Compare these woefully exaggerated, soulless setpieces with any conversation in Sentimental Value, a film which is both generous of spirit towards its characters and unflinching in its portrayal of their weaknesses. There is one scene between Gustav’s two daughters, Nora and Agnes (played by Renate Reinsve and Inga Ibsdotter Lilleaas, respectively), that is so delicate and moving that you might find yourself weeping quietly so as not to disturb it. It’s a film that conjures deep emotion with exquisite subtlety, a movie that evokes copious tears without being a tearjerker.
Baumbach has the ability to make movies that cut right to the heart of things, too. 2019’s Marriage Story is an almost unbearably intimate portrait of a dissolving relationship that earned near-universal acclaim. But Jay Kelly is the worst-case scenario of filmmakers making movies about filmmaking. It is so hackneyed and self-indulgent that it doesn’t just make you question whether Baumbach has ever been to Hollywood, but whether he has ever actually met a human being.

This was supposed to be an acting showcase for Clooney. Before it was released, the word ‘Oscar’ was even bandied about in some circles. But he should have just stuck with semi-retirement. At the end of the movie, Jay Kelly (whose name, let’s remember, rhymes neatly with the actor who portrays him) watches a highlight reel of his career, which is just a highlight reel of Clooney’s career. Drowning in the backwash of the previous two hours, this scene miraculously rewrites history, making you question whether Clooney is actually a movie star with a respectable filmography that justifies his stature in the industry.
There is no shame in making a bad movie for the sake of a good vacation. Michael Caine made The Marseille Contract without reading the script because he wanted to take his daughter to the South of France for the winter. Adam Sandler has said that he’s been picking films based on their vacation potential since 50 First Dates, more than two decades ago.

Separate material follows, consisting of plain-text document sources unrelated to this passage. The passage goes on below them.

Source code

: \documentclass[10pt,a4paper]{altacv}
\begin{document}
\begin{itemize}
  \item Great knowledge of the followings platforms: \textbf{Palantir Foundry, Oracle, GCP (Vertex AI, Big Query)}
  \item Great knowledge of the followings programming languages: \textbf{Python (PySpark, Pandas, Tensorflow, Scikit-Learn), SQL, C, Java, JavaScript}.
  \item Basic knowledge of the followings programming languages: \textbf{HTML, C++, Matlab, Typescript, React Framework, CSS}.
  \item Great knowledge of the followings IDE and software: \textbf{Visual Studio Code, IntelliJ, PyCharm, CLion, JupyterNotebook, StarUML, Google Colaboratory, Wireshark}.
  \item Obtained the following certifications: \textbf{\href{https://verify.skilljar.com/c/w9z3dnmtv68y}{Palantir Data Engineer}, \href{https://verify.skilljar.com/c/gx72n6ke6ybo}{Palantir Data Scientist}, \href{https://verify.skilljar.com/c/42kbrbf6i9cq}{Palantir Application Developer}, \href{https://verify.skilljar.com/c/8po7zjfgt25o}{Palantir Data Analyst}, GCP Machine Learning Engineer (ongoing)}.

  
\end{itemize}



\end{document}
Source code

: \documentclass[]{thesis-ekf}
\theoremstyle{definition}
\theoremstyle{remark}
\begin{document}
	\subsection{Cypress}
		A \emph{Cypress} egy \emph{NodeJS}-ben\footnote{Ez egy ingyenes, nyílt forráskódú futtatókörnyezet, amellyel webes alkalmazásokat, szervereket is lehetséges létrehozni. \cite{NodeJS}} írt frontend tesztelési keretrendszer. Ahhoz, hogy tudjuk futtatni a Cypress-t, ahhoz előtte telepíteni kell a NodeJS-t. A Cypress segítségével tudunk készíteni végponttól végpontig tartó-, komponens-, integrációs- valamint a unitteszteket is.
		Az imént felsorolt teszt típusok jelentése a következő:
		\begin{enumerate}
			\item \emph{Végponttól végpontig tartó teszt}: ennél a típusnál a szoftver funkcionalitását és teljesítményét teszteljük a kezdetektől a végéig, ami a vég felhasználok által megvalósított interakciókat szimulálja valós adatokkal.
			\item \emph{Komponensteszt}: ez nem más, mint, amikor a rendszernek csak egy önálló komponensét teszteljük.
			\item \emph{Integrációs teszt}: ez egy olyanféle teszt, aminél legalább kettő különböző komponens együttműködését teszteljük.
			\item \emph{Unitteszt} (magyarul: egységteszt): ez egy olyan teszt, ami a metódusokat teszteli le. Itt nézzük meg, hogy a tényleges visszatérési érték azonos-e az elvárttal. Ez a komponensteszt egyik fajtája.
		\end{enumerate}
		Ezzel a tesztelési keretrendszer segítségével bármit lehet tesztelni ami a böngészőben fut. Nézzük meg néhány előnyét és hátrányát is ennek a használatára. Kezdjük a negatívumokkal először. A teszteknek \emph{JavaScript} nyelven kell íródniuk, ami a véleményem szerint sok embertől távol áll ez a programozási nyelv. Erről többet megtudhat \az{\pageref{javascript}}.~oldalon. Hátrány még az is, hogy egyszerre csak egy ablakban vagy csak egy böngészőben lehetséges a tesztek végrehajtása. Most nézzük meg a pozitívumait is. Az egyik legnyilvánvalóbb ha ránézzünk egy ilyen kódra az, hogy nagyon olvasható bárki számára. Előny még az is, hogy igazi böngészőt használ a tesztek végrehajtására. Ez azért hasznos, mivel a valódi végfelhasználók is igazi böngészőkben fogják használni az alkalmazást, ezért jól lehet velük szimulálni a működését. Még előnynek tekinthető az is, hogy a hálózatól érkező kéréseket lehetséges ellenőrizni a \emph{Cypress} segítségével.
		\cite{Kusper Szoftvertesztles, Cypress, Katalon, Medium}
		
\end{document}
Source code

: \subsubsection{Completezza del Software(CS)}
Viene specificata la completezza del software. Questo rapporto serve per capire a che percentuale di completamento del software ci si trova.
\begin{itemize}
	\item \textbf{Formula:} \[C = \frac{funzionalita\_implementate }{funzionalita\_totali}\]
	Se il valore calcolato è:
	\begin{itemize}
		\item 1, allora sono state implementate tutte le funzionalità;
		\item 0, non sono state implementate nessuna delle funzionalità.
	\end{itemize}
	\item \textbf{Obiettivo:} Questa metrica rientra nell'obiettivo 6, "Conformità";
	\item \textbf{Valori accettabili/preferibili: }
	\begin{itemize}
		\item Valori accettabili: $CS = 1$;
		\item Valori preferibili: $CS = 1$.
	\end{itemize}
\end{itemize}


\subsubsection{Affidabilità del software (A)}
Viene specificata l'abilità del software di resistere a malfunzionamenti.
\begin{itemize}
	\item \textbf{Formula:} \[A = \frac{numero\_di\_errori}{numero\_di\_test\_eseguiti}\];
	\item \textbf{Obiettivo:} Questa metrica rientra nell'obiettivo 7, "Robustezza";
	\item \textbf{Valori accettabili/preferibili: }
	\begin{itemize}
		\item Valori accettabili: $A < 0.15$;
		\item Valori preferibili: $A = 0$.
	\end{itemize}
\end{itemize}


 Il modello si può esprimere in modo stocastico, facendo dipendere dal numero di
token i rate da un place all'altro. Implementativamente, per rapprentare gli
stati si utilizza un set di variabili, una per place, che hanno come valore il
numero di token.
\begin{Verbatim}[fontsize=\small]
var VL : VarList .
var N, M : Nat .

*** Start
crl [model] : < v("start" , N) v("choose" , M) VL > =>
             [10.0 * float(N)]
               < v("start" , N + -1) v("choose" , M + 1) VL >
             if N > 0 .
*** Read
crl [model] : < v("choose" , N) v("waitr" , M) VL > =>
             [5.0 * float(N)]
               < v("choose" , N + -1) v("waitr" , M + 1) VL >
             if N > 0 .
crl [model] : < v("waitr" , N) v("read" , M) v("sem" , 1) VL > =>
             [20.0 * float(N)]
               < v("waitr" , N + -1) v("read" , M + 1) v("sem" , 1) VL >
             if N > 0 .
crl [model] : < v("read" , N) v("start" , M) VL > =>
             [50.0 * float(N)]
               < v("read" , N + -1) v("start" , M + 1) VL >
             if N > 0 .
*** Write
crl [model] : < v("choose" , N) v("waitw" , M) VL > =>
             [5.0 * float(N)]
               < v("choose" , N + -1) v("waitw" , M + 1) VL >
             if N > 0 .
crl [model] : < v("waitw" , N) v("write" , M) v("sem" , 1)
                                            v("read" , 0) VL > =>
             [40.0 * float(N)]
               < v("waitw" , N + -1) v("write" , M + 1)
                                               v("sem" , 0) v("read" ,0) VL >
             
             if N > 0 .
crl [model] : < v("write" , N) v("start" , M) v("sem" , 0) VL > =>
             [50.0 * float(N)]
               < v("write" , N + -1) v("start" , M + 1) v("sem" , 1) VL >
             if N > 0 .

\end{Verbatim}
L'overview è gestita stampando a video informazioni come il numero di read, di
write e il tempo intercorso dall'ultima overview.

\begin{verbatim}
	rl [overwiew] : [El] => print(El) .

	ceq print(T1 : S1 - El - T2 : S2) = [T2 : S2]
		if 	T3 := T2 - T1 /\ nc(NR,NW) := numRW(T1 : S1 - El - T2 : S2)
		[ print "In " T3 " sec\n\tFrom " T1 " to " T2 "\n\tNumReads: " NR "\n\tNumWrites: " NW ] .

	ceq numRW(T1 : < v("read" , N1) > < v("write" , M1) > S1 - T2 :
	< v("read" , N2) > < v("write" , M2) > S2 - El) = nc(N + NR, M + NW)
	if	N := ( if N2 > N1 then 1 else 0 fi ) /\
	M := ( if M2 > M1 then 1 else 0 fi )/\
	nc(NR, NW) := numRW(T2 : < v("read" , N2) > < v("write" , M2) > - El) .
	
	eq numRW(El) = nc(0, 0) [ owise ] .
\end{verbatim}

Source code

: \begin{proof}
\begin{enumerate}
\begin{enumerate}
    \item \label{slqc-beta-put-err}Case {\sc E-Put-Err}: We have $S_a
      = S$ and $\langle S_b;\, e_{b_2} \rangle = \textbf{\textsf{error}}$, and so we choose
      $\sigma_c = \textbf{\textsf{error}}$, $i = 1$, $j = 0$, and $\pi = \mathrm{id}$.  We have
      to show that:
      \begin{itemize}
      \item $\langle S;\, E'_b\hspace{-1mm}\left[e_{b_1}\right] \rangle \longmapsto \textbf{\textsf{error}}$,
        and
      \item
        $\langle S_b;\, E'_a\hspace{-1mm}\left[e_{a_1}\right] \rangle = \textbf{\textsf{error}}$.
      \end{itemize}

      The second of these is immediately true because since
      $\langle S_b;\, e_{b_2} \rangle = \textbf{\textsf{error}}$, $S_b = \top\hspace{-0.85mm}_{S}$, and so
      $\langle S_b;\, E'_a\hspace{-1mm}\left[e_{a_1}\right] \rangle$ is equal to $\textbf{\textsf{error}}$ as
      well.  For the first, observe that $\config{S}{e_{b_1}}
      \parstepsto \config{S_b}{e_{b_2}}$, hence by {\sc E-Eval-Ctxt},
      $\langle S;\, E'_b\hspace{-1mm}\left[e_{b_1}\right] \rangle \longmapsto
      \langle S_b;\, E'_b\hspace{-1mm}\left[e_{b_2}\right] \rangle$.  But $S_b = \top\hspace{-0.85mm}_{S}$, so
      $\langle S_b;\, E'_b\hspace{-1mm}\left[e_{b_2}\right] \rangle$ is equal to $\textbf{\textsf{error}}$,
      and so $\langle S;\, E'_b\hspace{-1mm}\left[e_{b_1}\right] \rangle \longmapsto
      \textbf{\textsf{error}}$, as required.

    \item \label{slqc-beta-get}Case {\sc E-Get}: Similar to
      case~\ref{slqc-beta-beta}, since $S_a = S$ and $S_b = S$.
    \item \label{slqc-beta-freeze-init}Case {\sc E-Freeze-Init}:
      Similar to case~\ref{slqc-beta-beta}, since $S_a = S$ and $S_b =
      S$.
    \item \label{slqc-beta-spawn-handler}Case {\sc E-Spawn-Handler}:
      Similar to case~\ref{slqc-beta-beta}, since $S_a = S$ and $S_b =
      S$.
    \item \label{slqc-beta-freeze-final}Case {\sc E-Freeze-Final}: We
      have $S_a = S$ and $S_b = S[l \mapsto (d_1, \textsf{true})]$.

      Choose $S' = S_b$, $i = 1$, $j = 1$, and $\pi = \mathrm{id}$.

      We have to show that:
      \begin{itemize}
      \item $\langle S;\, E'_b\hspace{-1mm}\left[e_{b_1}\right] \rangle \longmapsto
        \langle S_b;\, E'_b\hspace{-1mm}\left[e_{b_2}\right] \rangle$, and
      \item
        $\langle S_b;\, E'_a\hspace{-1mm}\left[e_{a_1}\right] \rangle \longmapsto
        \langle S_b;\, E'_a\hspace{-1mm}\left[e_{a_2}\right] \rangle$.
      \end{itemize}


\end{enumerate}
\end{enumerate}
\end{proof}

He clearly agreed to be in Jay Kelly for the same reason. It takes place in Tuscany and Los Angeles and is packed to the gills with Baumbach’s famous friends. They must have been laughing all the way to the bank by way of a few sun-drenched vineyards. But if you’re going to be shamelessly transactional, don’t pretend it’s a serious project.
To hear the director talk about it, this is a film about memory, mortality, and Clooney’s superhuman ability to play a character who is absolutely not at all like himself (he seems particularly adamant about that last point). In the end, however, it’s a vacuous con that either reveals the cluelessness of the people behind it or betrays their disdain for their audience. Luckily, the audience got the last laugh.
The fact that this came out the same year as Sentimental Value seems like a cosmic joke at Baumbach’s expense.